Acclaim: How would you describe HERoes Act 2?

Sampa: Very self-explanatory and a step towards a new phase in my life, where I’m looking at new music, growing, sharing the growth, and moving forward.

Being your own hero is an empowering concept. What exactly does being a hero mean to you?

Being a hero in this context, is being who you wanted to be when you were younger, being the person who told you that it was okay to be you, and that you were enough. And so, in reflecting that onto yourself and being that, then you’re being your own hero.

You collaborated with Estelle and Rahki on all three tracks on the new EP, can you tell me about the recording process and what it was like to work with them?
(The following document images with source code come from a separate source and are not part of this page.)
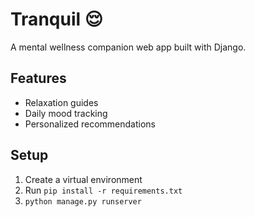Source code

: # Tranquil 😌
A mental wellness companion web app built with Django.

## Features
- Relaxation guides
- Daily mood tracking
- Personalized recommendations

## Setup
1. Create a virtual environment
2. Run `pip install -r requirements.txt`
3. `python manage.py runserver`
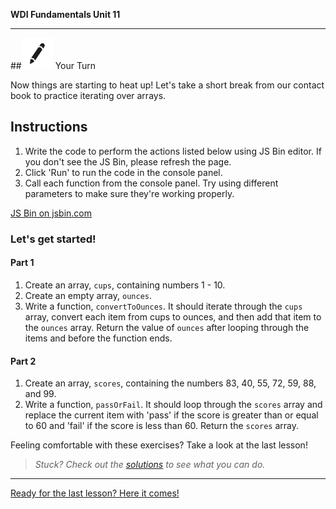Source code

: **WDI Fundamentals Unit 11**

---

##![Your Turn](../assets/exercise.png) Your Turn

Now things are starting to heat up! Let's take a short break from our contact book to practice iterating over arrays.

## Instructions

1) Write the code to perform the actions listed below using JS Bin editor. If you don't see the JS Bin, please refresh the page.
2) Click 'Run' to run the code in the console panel.
3) Call each function from the console panel. Try using different parameters to make sure they're working properly.

<a class="jsbin-embed" href="http://jsbin.com/kaxico/embed?js&height600">JS Bin on jsbin.com</a><script src="http://static.jsbin.com/js/embed.min.js?3.35.12"></script>

### Let's get started!

#### Part 1

1) Create an array, `cups`, containing numbers 1 - 10.
2) Create an empty array, `ounces`.
3) Write a function, `convertToOunces`. It should iterate through the `cups` array, convert each item from cups to ounces, and then add that item to the `ounces` array. Return the value of `ounces` after looping through the items and before the function ends.

#### Part 2

1) Create an array, `scores`, containing the numbers 83, 40, 55, 72, 59, 88, and 99.
2) Write a function, `passOrFail`. It should loop through the `scores` array and replace the current item with 'pass' if the score is greater than or equal to 60 and 'fail' if the score is less than 60. Return the `scores` array.

Feeling comfortable with these exercises? Take a look at the last lesson!

> *Stuck? Check out the [solutions](https://github.com/generalassembly-studio/fundamentals/blob/master/exercise-solutions.md) to see what you can do.*

---

[Ready for the last lesson? Here it comes!](08_lesson.md)
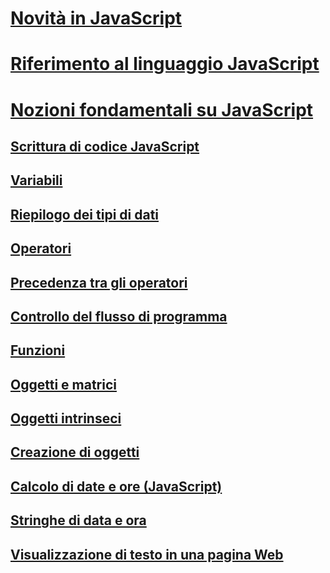 # [Novità in JavaScript](what-s-new-in-javascript.md)
# [Riferimento al linguaggio JavaScript](javascript-language-reference.md)
# [Nozioni fondamentali su JavaScript](javascript-fundamentals.md)
## [Scrittura di codice JavaScript](writing-javascript-code.md)
## [Variabili](variables-javascript.md)
## [Riepilogo dei tipi di dati](data-types-javascript.md)
## [Operatori](operators-javascript.md)
## [Precedenza tra gli operatori](operator-subtractprecedence-javascript.md)
## [Controllo del flusso di programma](controlling-program-flow-javascript.md)
## [Funzioni](functions-javascript.md)
## [Oggetti e matrici](objects-and-arrays-javascript.md)
## [Oggetti intrinseci](intrinsic-objects-javascript.md)
## [Creazione di oggetti](creating-objects-javascript.md)
## [Calcolo di date e ore (JavaScript)](calculating-dates-and-times-javascript.md)
## [Stringhe di data e ora](date-and-time-strings-javascript.md)
## [Visualizzazione di testo in una pagina Web](displaying-text-in-a-webpage-javascript.md)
Oh, it was surreal! I reached Paris and went straight to the studio. I thought I’d have a day to get ready, to get my mind ready to meet Estelle and Rahki. But yeah, met with Rahki and then Estelle came by and I was just like, “Oh.”

For the first two days I was really, really shy, I could feel myself shrinking because of who they were, and I wasn’t even offering any of my opinions. Estelle was like, “you’re gonna have to feel uncomfortable.” So I asked Rahki to give me a beat so I could write…and I started writing. I remember going back early in the morning before everyone. They walked in mid-session, started listening and were like, “Yeah!”
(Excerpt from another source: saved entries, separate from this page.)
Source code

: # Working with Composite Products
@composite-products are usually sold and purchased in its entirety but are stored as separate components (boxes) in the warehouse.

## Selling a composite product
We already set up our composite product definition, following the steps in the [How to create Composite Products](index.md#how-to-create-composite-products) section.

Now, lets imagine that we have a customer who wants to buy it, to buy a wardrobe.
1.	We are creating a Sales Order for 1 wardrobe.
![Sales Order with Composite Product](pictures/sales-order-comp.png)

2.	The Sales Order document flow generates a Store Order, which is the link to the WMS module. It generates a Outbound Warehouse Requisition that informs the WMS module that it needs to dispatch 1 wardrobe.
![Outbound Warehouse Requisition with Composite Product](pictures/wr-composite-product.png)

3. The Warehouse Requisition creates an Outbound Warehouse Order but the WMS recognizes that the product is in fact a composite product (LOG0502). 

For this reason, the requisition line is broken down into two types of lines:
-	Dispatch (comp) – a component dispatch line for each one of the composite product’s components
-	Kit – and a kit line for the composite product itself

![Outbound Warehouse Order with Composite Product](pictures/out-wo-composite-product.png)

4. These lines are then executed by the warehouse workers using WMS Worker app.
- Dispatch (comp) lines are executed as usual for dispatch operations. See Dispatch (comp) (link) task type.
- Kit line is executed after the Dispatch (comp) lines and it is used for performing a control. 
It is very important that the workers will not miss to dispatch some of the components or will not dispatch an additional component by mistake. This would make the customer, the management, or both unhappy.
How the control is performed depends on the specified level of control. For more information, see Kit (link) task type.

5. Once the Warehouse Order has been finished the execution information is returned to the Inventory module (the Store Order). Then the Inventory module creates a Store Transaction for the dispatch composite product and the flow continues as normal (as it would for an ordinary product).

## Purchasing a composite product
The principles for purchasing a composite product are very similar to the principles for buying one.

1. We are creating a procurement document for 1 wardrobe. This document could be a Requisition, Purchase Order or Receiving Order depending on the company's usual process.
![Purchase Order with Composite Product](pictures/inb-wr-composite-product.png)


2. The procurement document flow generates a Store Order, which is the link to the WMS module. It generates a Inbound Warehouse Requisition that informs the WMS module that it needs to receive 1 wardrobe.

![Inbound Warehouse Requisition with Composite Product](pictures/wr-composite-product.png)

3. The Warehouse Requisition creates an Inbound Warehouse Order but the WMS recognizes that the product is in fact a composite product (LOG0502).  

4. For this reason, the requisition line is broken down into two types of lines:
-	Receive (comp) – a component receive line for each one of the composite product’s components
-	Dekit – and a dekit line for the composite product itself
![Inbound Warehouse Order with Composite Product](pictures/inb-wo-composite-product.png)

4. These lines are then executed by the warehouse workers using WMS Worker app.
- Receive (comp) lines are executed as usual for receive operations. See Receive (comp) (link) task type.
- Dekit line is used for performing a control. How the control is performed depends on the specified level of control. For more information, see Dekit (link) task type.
I really had to just convince myself. Sometimes you have to until your mind actually gets it— that you are enough—that I was enough for that studio session. As soon as I put that away and remembered who I was… I just started expressing myself.

So much has happened in a few short years for you. Looking back, how do you think you’ve evolved as an artist since The Great Mixtape?

I’ve only recently caught up with everything because as it was happening I was trying to get it through my head. It’s thanks to the team I had at the time for that amazing push. In retrospect: I didn’t really know the direction I wanted to go—I just knew that I wanted to do this. I didn’t really know what type of artist I wanted to be, I didn’t know what sound I wanted, and I didn’t really have the confidence in myself. Now I’ve got the confidence that I didn’t have and I have the experience. Now I have a hunger and passion for the experience of going on the stage and seeing 1000 people and being like, ‘Okay let’s do this’ and just really experiencing it.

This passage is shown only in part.